University of Sydney researchers interviewed 25 pharmacists to identify the challenges they faced when dispensing prescription opioids.
The pharmacists reported several problems with prescribers, with some doctors highly defensive when the pharmacists voiced their concerns, they wrote in a manuscript accepted for publication in the journal Research in Social and Administrative Pharmacy.
“I've had all sorts … where the prescriber is adamant that they're right … that pharmacists don't know what they're doing ... and even, ‘you just dispense whatever we prescribe’,” one pharmacist told the researchers.

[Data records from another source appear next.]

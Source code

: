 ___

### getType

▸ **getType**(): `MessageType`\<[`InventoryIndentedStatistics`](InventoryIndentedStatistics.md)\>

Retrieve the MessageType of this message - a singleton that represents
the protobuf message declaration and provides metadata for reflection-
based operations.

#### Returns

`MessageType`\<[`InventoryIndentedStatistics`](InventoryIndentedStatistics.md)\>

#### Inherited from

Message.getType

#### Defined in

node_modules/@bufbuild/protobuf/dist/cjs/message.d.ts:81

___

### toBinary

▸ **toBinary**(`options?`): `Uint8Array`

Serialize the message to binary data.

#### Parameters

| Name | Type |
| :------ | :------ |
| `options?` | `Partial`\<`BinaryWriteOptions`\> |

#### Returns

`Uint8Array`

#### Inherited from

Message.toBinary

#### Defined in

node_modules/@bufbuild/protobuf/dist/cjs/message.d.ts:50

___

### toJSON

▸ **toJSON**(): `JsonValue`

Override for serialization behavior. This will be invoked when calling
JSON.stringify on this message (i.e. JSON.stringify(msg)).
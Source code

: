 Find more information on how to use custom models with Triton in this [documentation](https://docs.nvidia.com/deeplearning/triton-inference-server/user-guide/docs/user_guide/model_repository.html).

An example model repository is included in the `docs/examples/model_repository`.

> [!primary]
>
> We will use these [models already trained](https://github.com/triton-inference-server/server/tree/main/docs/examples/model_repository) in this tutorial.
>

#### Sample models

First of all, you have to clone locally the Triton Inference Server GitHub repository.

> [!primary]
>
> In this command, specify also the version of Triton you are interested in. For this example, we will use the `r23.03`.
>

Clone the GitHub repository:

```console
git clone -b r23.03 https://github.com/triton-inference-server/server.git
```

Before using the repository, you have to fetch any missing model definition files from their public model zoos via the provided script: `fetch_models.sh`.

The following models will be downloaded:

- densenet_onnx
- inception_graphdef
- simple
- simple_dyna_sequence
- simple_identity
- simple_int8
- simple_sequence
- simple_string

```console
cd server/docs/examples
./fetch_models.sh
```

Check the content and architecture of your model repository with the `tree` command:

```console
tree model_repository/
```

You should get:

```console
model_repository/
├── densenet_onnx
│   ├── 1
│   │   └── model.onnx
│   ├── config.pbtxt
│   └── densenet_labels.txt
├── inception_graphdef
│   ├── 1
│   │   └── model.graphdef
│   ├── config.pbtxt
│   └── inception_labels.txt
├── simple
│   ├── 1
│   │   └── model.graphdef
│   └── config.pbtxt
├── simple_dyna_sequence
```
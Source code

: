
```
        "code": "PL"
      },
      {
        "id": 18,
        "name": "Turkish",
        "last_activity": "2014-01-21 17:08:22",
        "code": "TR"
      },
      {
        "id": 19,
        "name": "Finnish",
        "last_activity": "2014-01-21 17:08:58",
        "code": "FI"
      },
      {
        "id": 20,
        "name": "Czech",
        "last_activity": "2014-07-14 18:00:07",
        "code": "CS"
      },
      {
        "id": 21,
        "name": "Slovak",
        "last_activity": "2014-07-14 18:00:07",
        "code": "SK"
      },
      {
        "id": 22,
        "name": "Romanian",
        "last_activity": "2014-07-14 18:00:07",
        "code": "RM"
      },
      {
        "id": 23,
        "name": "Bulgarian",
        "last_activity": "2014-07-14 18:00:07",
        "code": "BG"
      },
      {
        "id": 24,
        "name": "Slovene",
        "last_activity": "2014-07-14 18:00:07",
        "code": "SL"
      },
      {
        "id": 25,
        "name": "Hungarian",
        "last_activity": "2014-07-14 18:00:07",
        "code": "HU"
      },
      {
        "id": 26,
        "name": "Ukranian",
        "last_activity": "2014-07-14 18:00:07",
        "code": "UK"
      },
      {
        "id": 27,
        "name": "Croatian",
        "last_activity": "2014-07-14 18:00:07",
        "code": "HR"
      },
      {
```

The findings indicate there is a potential power imbalance between pharmacists and prescribers, the researchers write.
Here are six key findings:
- Most pharmacists had experienced aggression from a patient on prescription opioids. This has forced them to lie about stock levels or to actually reduce stock levels. “We don't want to attract the wrong crowd so … we try to limit the stock that we have,” one pharmacist said.
- Pharmacists report they have to tip-toe around doctors, by being as friendly as possible and avoiding wasting their time. “The doctor can be a bit tricky to deal with sometimes … you have to choose your words …You have to put it in a way that he thinks he's in charge,” reported one pharmacist.
- Some pharmacists find it futile to contact the doctor while others lack the confidence to raise concerns about a script. “That's the difficult side of it ... we think it's not appropriate, but the doctor prescribes it and thinks it's appropriate, so what can we do?” one asked. Another said: “I don't think it's my place really. To call and say ‘I think you're prescribing him too many of these’, so I don't.”
- Doctors can be difficult to get hold of and patients are taking advantage of that: About half of the pharmacists were very concerned about the lack of prescriber access, especially after-hours or on days the doctor doesn’t work. Patients are taking advantage of this, often presenting the script at times they know the doctor will be unavailable.
- Computerised illegal scripts are difficult to pick up. In one case the doctor’s hand-writing was the only reason the forged script was picked up. “Everything on it seemed legitimate… Everything was right … I think if I [had] showed 10 pharmacists, they would have said that it’s a legitimate [prescription],” the pharmacist said. “We're actually playing the role of pharmacists, but we're also playing a role of detectives,” added another.
- Most pharmacists agreed that a shared electronic database of past prescriptions was an important step towards improved public safety.
More information: Research in Social and Administrative Pharmacy 2019.